» WHAT IS NEEDED: Repeat each entry word for word; the images are not part of the copy.

» Stored data entries:
☆ ☆ ☆ ☆ ☆
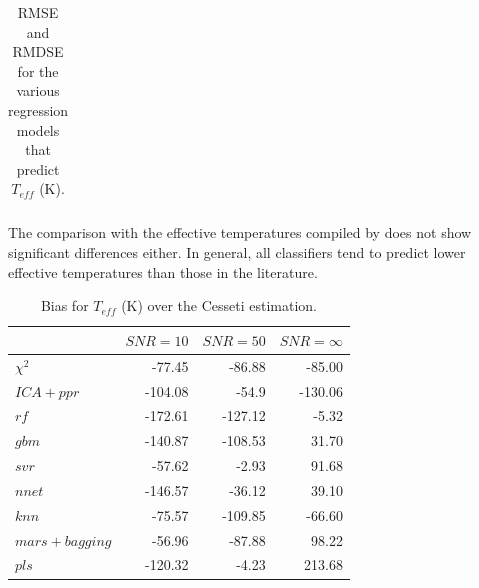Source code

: \begin{table}
\begin{tabular}{@{}rrrcrrcrr@{}}
\bottomrule
\end{tabular}
\caption {RMSE and RMDSE for the various regression models that predict $T_{eff}$ (K).} 
\label{tab:model_TSD} 
\end{table}


The comparison with the effective temperatures compiled
by \cite{cesetti} does not show significant differences either. In
general, all classifiers tend to predict lower effective temperatures
than those in the literature.

\begin{table}\centering
{}
\begin{tabular}{@{}lrrr@{}}\toprule
& {$SNR = 10$} & {$SNR = 50$} & {$SNR = \infty$}\\ \midrule
$\chi^2 $    &  -77.45 & -86.88 & -85.00 \\
$ICA+ppr$ & -104.08 & -54.9 & -130.06 \\
$rf $ & -172.61 & -127.12 & -5.32 \\
$gbm $ & -140.87 & -108.53 & 31.70 \\
$svr $ & -57.62 & -2.93 & 91.68 \\
$nnet$ & -146.57 & -36.12 & 39.10 \\
$knn $ & -75.57 & -109.85 & -66.60 \\
$mars + bagging $& -56.96 & -87.88 & 98.22 \\
$pls $ & -120.32 & -4.23 & 213.68 \\

\bottomrule
\end{tabular}
\caption {Bias for $T_{eff}$ (K) over the Cesseti estimation.} 
\label{tab:model_Tbias} 
\end{table}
☆ ☆ ☆ ☆ ☆
» TASK RESPONSE:
Source code

: \begin{table}
\begin{tabular}{@{}rrrcrrcrr@{}}
\bottomrule
\end{tabular}
\caption {RMSE and RMDSE for the various regression models that predict $T_{eff}$ (K).} 
\label{tab:model_TSD} 
\end{table}


The comparison with the effective temperatures compiled
by \cite{cesetti} does not show significant differences either. In
general, all classifiers tend to predict lower effective temperatures
than those in the literature.

\begin{table}\centering
{}
\begin{tabular}{@{}lrrr@{}}\toprule
& {$SNR = 10$} & {$SNR = 50$} & {$SNR = \infty$}\\ \midrule
$\chi^2 $    &  -77.45 & -86.88 & -85.00 \\
$ICA+ppr$ & -104.08 & -54.9 & -130.06 \\
$rf $ & -172.61 & -127.12 & -5.32 \\
$gbm $ & -140.87 & -108.53 & 31.70 \\
$svr $ & -57.62 & -2.93 & 91.68 \\
$nnet$ & -146.57 & -36.12 & 39.10 \\
$knn $ & -75.57 & -109.85 & -66.60 \\
$mars + bagging $& -56.96 & -87.88 & 98.22 \\
$pls $ & -120.32 & -4.23 & 213.68 \\

\bottomrule
\end{tabular}
\caption {Bias for $T_{eff}$ (K) over the Cesseti estimation.} 
\label{tab:model_Tbias} 
\end{table}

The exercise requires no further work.